Teaching Reading Strategies: How Methodology Affects Language Course Articulation
Article first published online: 31 DEC 2008
© 1988 American Council on the Teaching of Foreign Languages
Foreign Language Annals
Volume 21, Issue 2, pages 109–119, April 1988
How to Cite
Barnett, M. A. (1988), Teaching Reading Strategies: How Methodology Affects Language Course Articulation. Foreign Language Annals, 21: 109–119. doi: 10.1111/j.1944-9720.1988.tb03119.x
- Issue published online: 31 DEC 2008
- Article first published online: 31 DEC 2008
ABSTRACT This study examines whether university-level French students trained during the second semester to use effective reading strategies and skills demonstrate better reading comprehension and, hence, perform better in the third semester than their untrained peers. The experimental reading activities were derived from recent L1 and L2 reading process theory and research; a sample text, exercises, and lesson plan appear together with teacher and student reactions to the experimental reading practice. These self-report data show widely varying responses to the experimental approach to reading and provoke considerable reflection about the impact of both the teacher variable and cognitive styles on language learning. The repeated measures experiment compares the performance of experimental and control groups on a standardized reading test at the end of the second-and third-semester courses.
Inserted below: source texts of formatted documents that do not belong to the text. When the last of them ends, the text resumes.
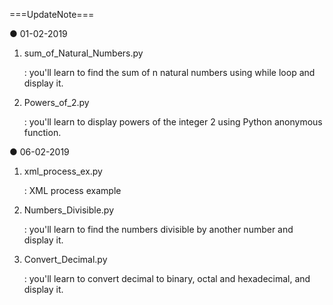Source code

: ===UpdateNote===

● 01-02-2019

1. sum_of_Natural_Numbers.py

    : you'll learn to find the sum of n natural numbers using while loop and display it.

2. Powers_of_2.py

    : you'll learn to display powers of the integer 2 using Python anonymous function.

● 06-02-2019

1. xml_process_ex.py

    : XML process example

2. Numbers_Divisible.py

    : you'll learn to find the numbers divisible by another number and display it.
    
3. Convert_Decimal.py

    : you'll learn to convert decimal to binary, octal and hexadecimal, and display it.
Although it shows that students given special training in reading made somewhat more progress in reading comprehension than did their peers in the traditional course, it does not solve definitively the problem of articulation within language courses. The experiment results, together with the analysis of student and teacher reactions, prompt further questions about how to examine the impact of various language teaching methodologies and about the value of encouraging students to analyze their own learning processes.